Generative AI models can give reasonable and convincing responses to a vast array of queries, but there's a marked difference between zeitgeist knowledge that comes during its creation and the results that can be achieved with the proper application of techniques and context.

Instinct

If you were to ask me (or an an AI) how one might improve code quality or how you might reduce duplication, without any prior knowledge about your codebase I’d call out things like definitions of what exactly code quality is, how you could align it with metrics and measures, and give some vague advice about how refactoring code to improve those measures would improve that quality.

Expertise

If you pressed me to give specifics and details I’d need more context, and some time to analyse at the code, form mental models, and perhaps shortcut that path to understanding by aligning it back to some of those previous stereotypes and understandings.

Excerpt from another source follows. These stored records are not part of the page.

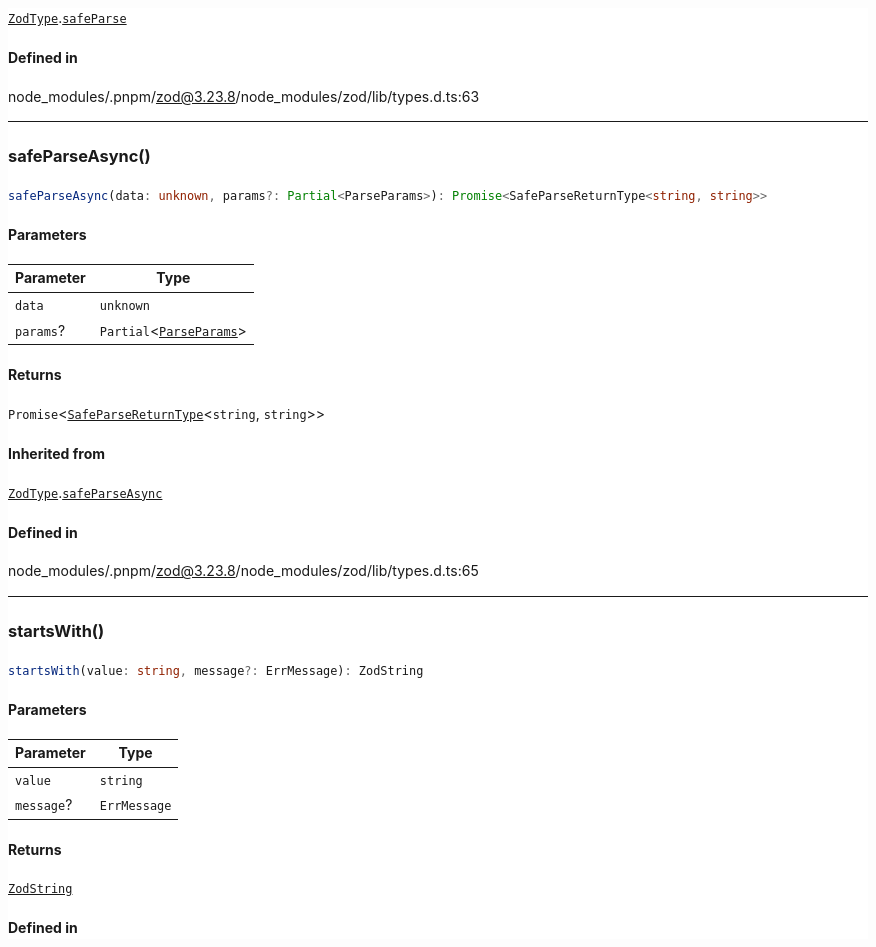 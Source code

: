 [`ZodType`](ZodType.md).[`safeParse`](ZodType.md#safeparse)

#### Defined in

node\_modules/.pnpm/zod@3.23.8/node\_modules/zod/lib/types.d.ts:63

***

### safeParseAsync()

```ts
safeParseAsync(data: unknown, params?: Partial<ParseParams>): Promise<SafeParseReturnType<string, string>>
```

#### Parameters

| Parameter | Type |
| ------ | ------ |
| `data` | `unknown` |
| `params`? | `Partial`\<[`ParseParams`](../type-aliases/ParseParams.md)\> |

#### Returns

`Promise`\<[`SafeParseReturnType`](../type-aliases/SafeParseReturnType.md)\<`string`, `string`\>\>

#### Inherited from

[`ZodType`](ZodType.md).[`safeParseAsync`](ZodType.md#safeparseasync)

#### Defined in

node\_modules/.pnpm/zod@3.23.8/node\_modules/zod/lib/types.d.ts:65

***

### startsWith()

```ts
startsWith(value: string, message?: ErrMessage): ZodString
```

#### Parameters

| Parameter | Type |
| ------ | ------ |
| `value` | `string` |
| `message`? | `ErrMessage` |

#### Returns

[`ZodString`](ZodString.md)

#### Defined in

The same is true of Generative AI Models, and is one of the reasons why there’s so much buzz about things like Retrieval Augmented Generation (RAG) and techniques like chain-of-thought and multi-step reasoning.

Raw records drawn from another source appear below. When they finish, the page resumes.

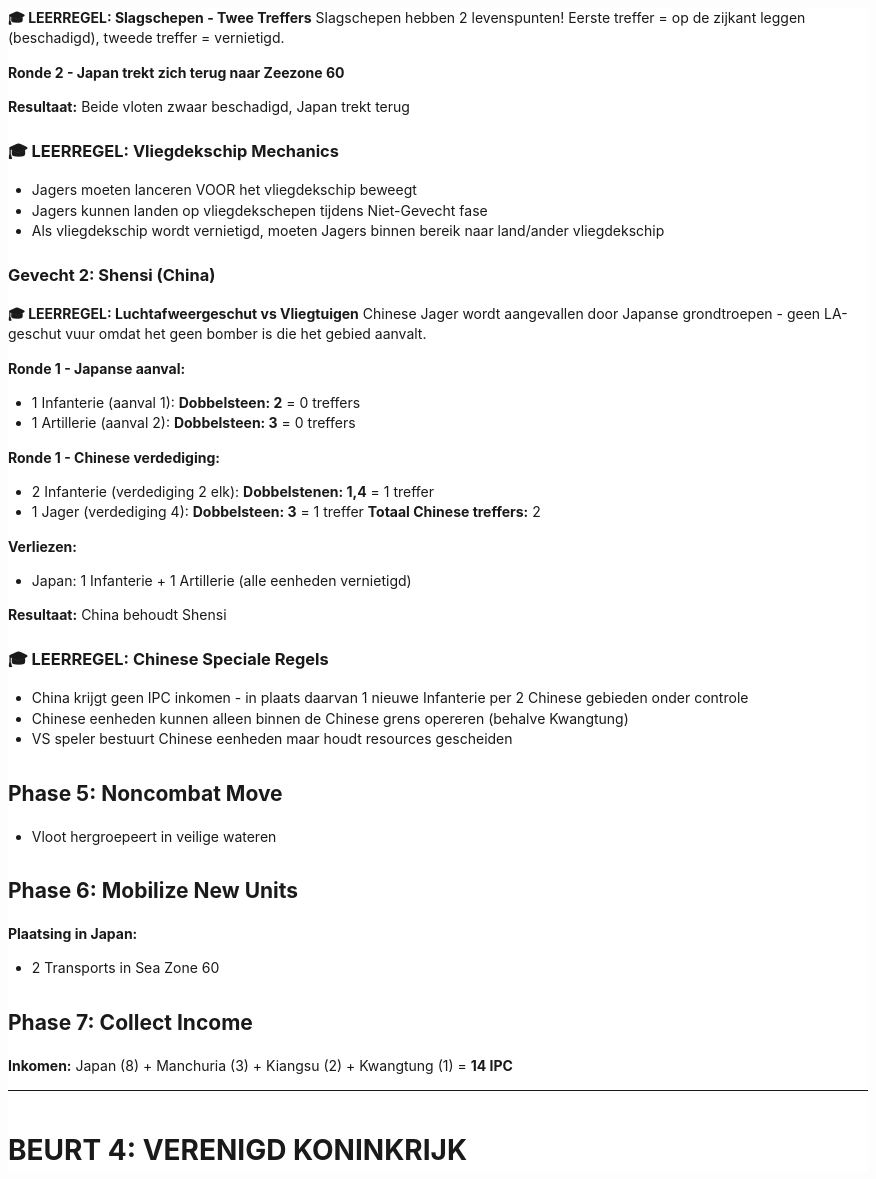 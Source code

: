 **🎓 LEERREGEL: Slagschepen - Twee Treffers**
Slagschepen hebben 2 levenspunten! Eerste treffer = op de zijkant leggen (beschadigd), tweede treffer = vernietigd.

**Ronde 2 - Japan trekt zich terug naar Zeezone 60**

**Resultaat:** Beide vloten zwaar beschadigd, Japan trekt terug

### 🎓 **LEERREGEL: Vliegdekschip Mechanics**
- Jagers moeten lanceren VOOR het vliegdekschip beweegt
- Jagers kunnen landen op vliegdekschepen tijdens Niet-Gevecht fase
- Als vliegdekschip wordt vernietigd, moeten Jagers binnen bereik naar land/ander vliegdekschip

### Gevecht 2: Shensi (China)
**🎓 LEERREGEL: Luchtafweergeschut vs Vliegtuigen**
Chinese Jager wordt aangevallen door Japanse grondtroepen - geen LA-geschut vuur omdat het geen bomber is die het gebied aanvalt.

**Ronde 1 - Japanse aanval:**
- 1 Infanterie (aanval 1): **Dobbelsteen: 2** = 0 treffers
- 1 Artillerie (aanval 2): **Dobbelsteen: 3** = 0 treffers

**Ronde 1 - Chinese verdediging:**
- 2 Infanterie (verdediging 2 elk): **Dobbelstenen: 1,4** = 1 treffer
- 1 Jager (verdediging 4): **Dobbelsteen: 3** = 1 treffer
**Totaal Chinese treffers:** 2

**Verliezen:**
- Japan: 1 Infanterie + 1 Artillerie (alle eenheden vernietigd)

**Resultaat:** China behoudt Shensi

### 🎓 **LEERREGEL: Chinese Speciale Regels**
- China krijgt geen IPC inkomen - in plaats daarvan 1 nieuwe Infanterie per 2 Chinese gebieden onder controle
- Chinese eenheden kunnen alleen binnen de Chinese grens opereren (behalve Kwangtung)
- VS speler bestuurt Chinese eenheden maar houdt resources gescheiden

## Phase 5: Noncombat Move
- Vloot hergroepeert in veilige wateren

## Phase 6: Mobilize New Units  
**Plaatsing in Japan:**
- 2 Transports in Sea Zone 60

## Phase 7: Collect Income
**Inkomen:** Japan (8) + Manchuria (3) + Kiangsu (2) + Kwangtung (1) = **14 IPC**

---

# BEURT 4: VERENIGD KONINKRIJK
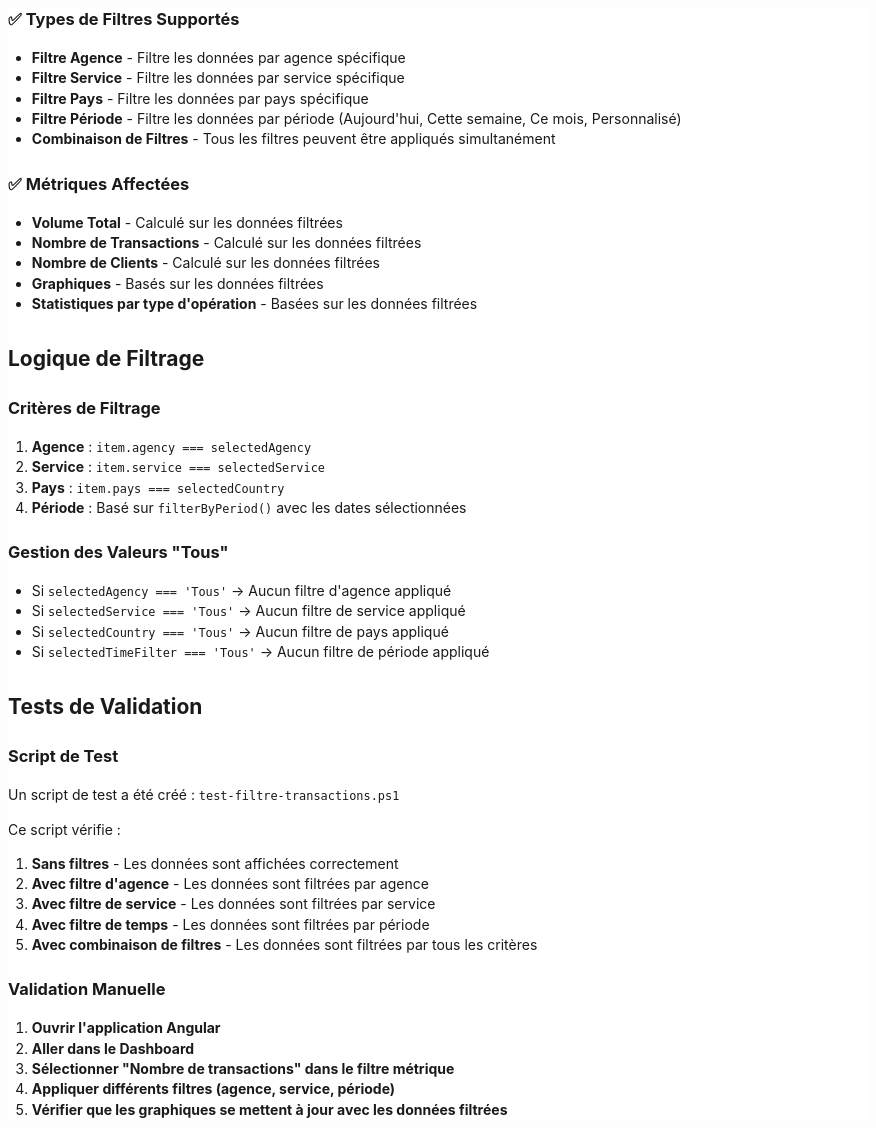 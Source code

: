 ### ✅ Types de Filtres Supportés

- **Filtre Agence** - Filtre les données par agence spécifique
- **Filtre Service** - Filtre les données par service spécifique
- **Filtre Pays** - Filtre les données par pays spécifique
- **Filtre Période** - Filtre les données par période (Aujourd'hui, Cette semaine, Ce mois, Personnalisé)
- **Combinaison de Filtres** - Tous les filtres peuvent être appliqués simultanément

### ✅ Métriques Affectées

- **Volume Total** - Calculé sur les données filtrées
- **Nombre de Transactions** - Calculé sur les données filtrées
- **Nombre de Clients** - Calculé sur les données filtrées
- **Graphiques** - Basés sur les données filtrées
- **Statistiques par type d'opération** - Basées sur les données filtrées

## Logique de Filtrage

### Critères de Filtrage

1. **Agence** : `item.agency === selectedAgency`
2. **Service** : `item.service === selectedService`
3. **Pays** : `item.pays === selectedCountry`
4. **Période** : Basé sur `filterByPeriod()` avec les dates sélectionnées

### Gestion des Valeurs "Tous"

- Si `selectedAgency === 'Tous'` → Aucun filtre d'agence appliqué
- Si `selectedService === 'Tous'` → Aucun filtre de service appliqué
- Si `selectedCountry === 'Tous'` → Aucun filtre de pays appliqué
- Si `selectedTimeFilter === 'Tous'` → Aucun filtre de période appliqué

## Tests de Validation

### Script de Test

Un script de test a été créé : `test-filtre-transactions.ps1`

Ce script vérifie :
1. **Sans filtres** - Les données sont affichées correctement
2. **Avec filtre d'agence** - Les données sont filtrées par agence
3. **Avec filtre de service** - Les données sont filtrées par service
4. **Avec filtre de temps** - Les données sont filtrées par période
5. **Avec combinaison de filtres** - Les données sont filtrées par tous les critères

### Validation Manuelle

1. **Ouvrir l'application Angular**
2. **Aller dans le Dashboard**
3. **Sélectionner "Nombre de transactions" dans le filtre métrique**
4. **Appliquer différents filtres (agence, service, période)**
5. **Vérifier que les graphiques se mettent à jour avec les données filtrées**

Instinct is the difference between knowing that a task could look like X and Expertise is knowing that in this specific scenario it looks like this.

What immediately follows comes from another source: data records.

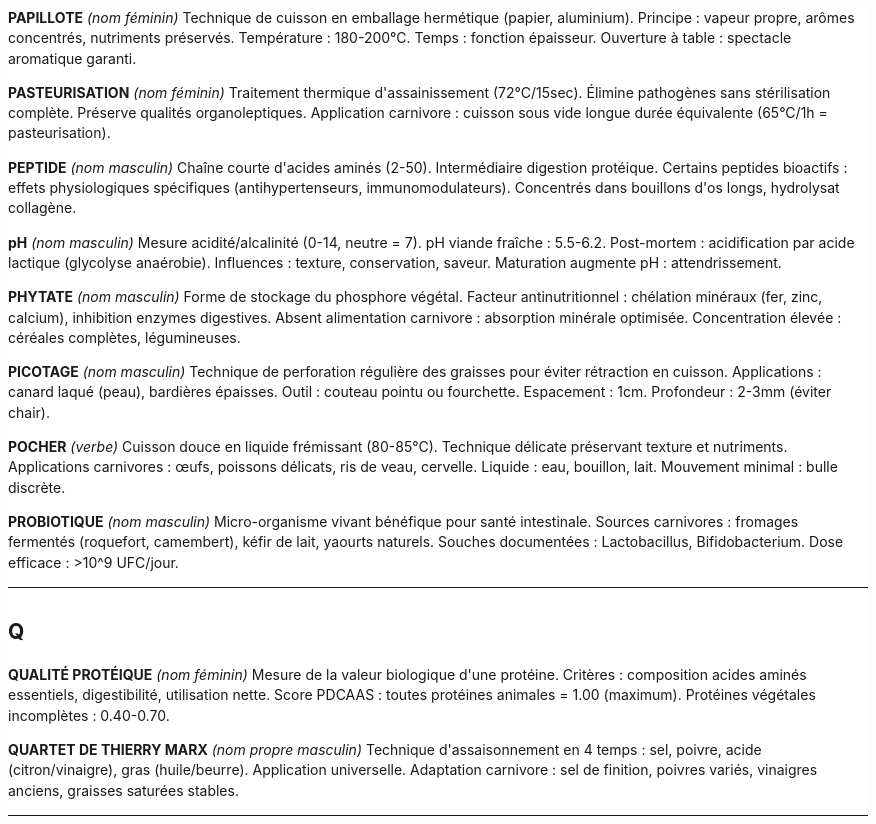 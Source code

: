 **PAPILLOTE** *(nom féminin)*
Technique de cuisson en emballage hermétique (papier, aluminium). Principe : vapeur propre, arômes concentrés, nutriments préservés. Température : 180-200°C. Temps : fonction épaisseur. Ouverture à table : spectacle aromatique garanti.

**PASTEURISATION** *(nom féminin)*
Traitement thermique d'assainissement (72°C/15sec). Élimine pathogènes sans stérilisation complète. Préserve qualités organoleptiques. Application carnivore : cuisson sous vide longue durée équivalente (65°C/1h = pasteurisation).

**PEPTIDE** *(nom masculin)*
Chaîne courte d'acides aminés (2-50). Intermédiaire digestion protéique. Certains peptides bioactifs : effets physiologiques spécifiques (antihypertenseurs, immunomodulateurs). Concentrés dans bouillons d'os longs, hydrolysat collagène.

**pH** *(nom masculin)*
Mesure acidité/alcalinité (0-14, neutre = 7). pH viande fraîche : 5.5-6.2. Post-mortem : acidification par acide lactique (glycolyse anaérobie). Influences : texture, conservation, saveur. Maturation augmente pH : attendrissement.

**PHYTATE** *(nom masculin)*
Forme de stockage du phosphore végétal. Facteur antinutritionnel : chélation minéraux (fer, zinc, calcium), inhibition enzymes digestives. Absent alimentation carnivore : absorption minérale optimisée. Concentration élevée : céréales complètes, légumineuses.

**PICOTAGE** *(nom masculin)*
Technique de perforation régulière des graisses pour éviter rétraction en cuisson. Applications : canard laqué (peau), bardières épaisses. Outil : couteau pointu ou fourchette. Espacement : 1cm. Profondeur : 2-3mm (éviter chair).

**POCHER** *(verbe)*
Cuisson douce en liquide frémissant (80-85°C). Technique délicate préservant texture et nutriments. Applications carnivores : œufs, poissons délicats, ris de veau, cervelle. Liquide : eau, bouillon, lait. Mouvement minimal : bulle discrète.

**PROBIOTIQUE** *(nom masculin)*
Micro-organisme vivant bénéfique pour santé intestinale. Sources carnivores : fromages fermentés (roquefort, camembert), kéfir de lait, yaourts naturels. Souches documentées : Lactobacillus, Bifidobacterium. Dose efficace : >10^9 UFC/jour.

---

## Q

**QUALITÉ PROTÉIQUE** *(nom féminin)*
Mesure de la valeur biologique d'une protéine. Critères : composition acides aminés essentiels, digestibilité, utilisation nette. Score PDCAAS : toutes protéines animales = 1.00 (maximum). Protéines végétales incomplètes : 0.40-0.70.

**QUARTET DE THIERRY MARX** *(nom propre masculin)*
Technique d'assaisonnement en 4 temps : sel, poivre, acide (citron/vinaigre), gras (huile/beurre). Application universelle. Adaptation carnivore : sel de finition, poivres variés, vinaigres anciens, graisses saturées stables.

---
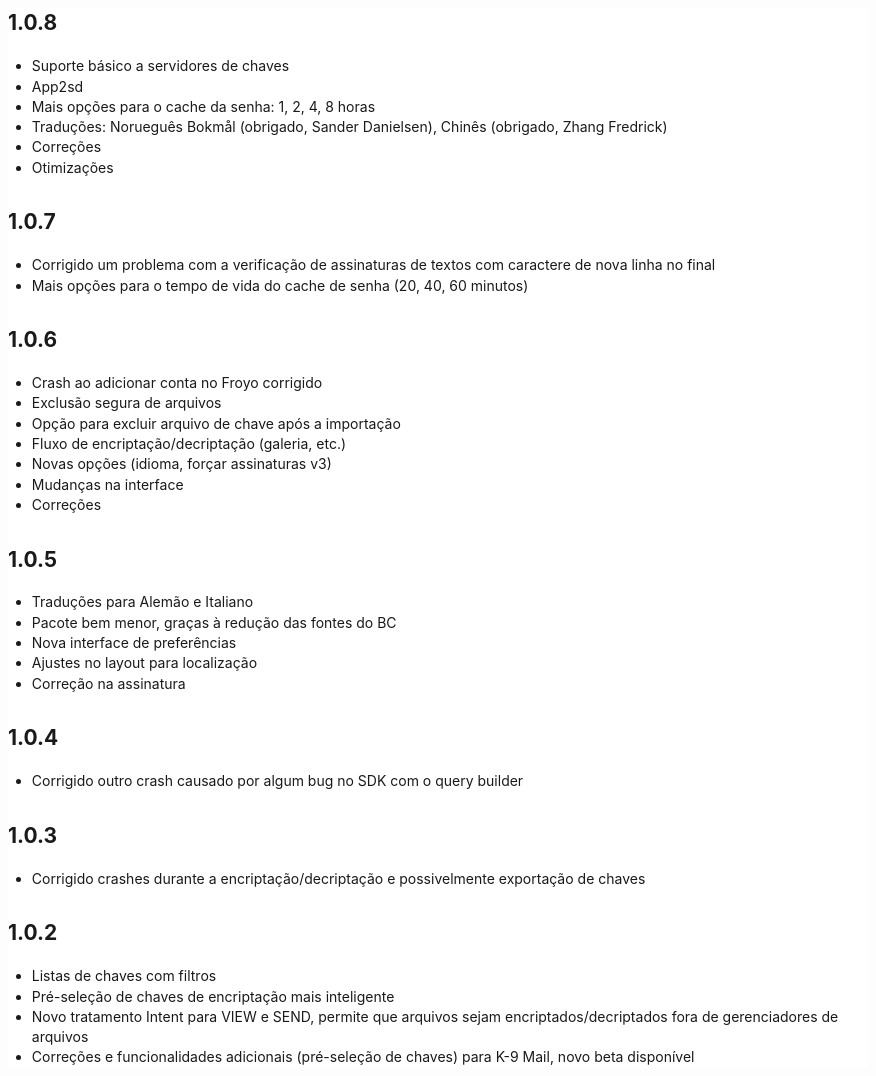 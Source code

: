 
## 1.0.8

  * Suporte básico a servidores de chaves
  * App2sd
  * Mais opções para o cache da senha: 1, 2, 4, 8 horas
  * Traduções: Norueguês Bokmål (obrigado, Sander Danielsen), Chinês (obrigado, Zhang Fredrick)
  * Correções
  * Otimizações


## 1.0.7

  * Corrigido um problema com a verificação de assinaturas de textos com caractere de nova linha no final
  * Mais opções para o tempo de vida do cache de senha (20, 40, 60 minutos)


## 1.0.6

  * Crash ao adicionar conta no Froyo corrigido
  * Exclusão segura de arquivos
  * Opção para excluir arquivo de chave após a importação
  * Fluxo de encriptação/decriptação (galeria, etc.)
  * Novas opções (idioma, forçar assinaturas v3)
  * Mudanças na interface
  * Correções


## 1.0.5

  * Traduções para Alemão e Italiano
  * Pacote bem menor, graças à redução das fontes do BC
  * Nova interface de preferências
  * Ajustes no layout para localização
  * Correção na assinatura


## 1.0.4

  * Corrigido outro crash causado por algum bug no SDK com o query builder


## 1.0.3

  * Corrigido crashes durante a encriptação/decriptação e possivelmente exportação de chaves


## 1.0.2

  * Listas de chaves com filtros
  * Pré-seleção de chaves de encriptação mais inteligente
  * Novo tratamento Intent para VIEW e SEND, permite que arquivos sejam encriptados/decriptados fora de gerenciadores de arquivos
  * Correções e funcionalidades adicionais (pré-seleção de chaves) para K-9 Mail, novo beta disponível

I’ve been learning more about Generative AI and plugging it into my tools, local development environments, and automation pipelines recently and from what I’ve learnt, there’s a hierarchy of techniques that you can apply to improve the quality of responses from these tools, which is:

  1. Prompt Engineering and good instructions goes a long way
  2. Context Stuffing and the approach of adding more and more context into your prompt gets you better results (but it can only go so far)
  3. Adding Tools (such as giving a model the ability to fetch additional context on-demand) goes much further than context-stuffing
  4. Retrieval Augmented Generation Attaching a VectorDB store and creating a “RAG system” gives you a step-change in response quality over any of those other techniques

I feel like I am by no means done on my learning Journey here, but my advice to anyone on the same path is: explore RAG stores for yourself, and see how you can take your AI Agents from being models with well crafted prompts to models that are experts in their domain.

I suspect that the next step for me is re-applying all of these techniques to my RAG system - adding decent Prompts, better tools, and hopefully a bit of recursive goal setting / goal evaluation - and hoping that will yield the elusive goal of building an AI Agent that’s at least as good at my job as I am.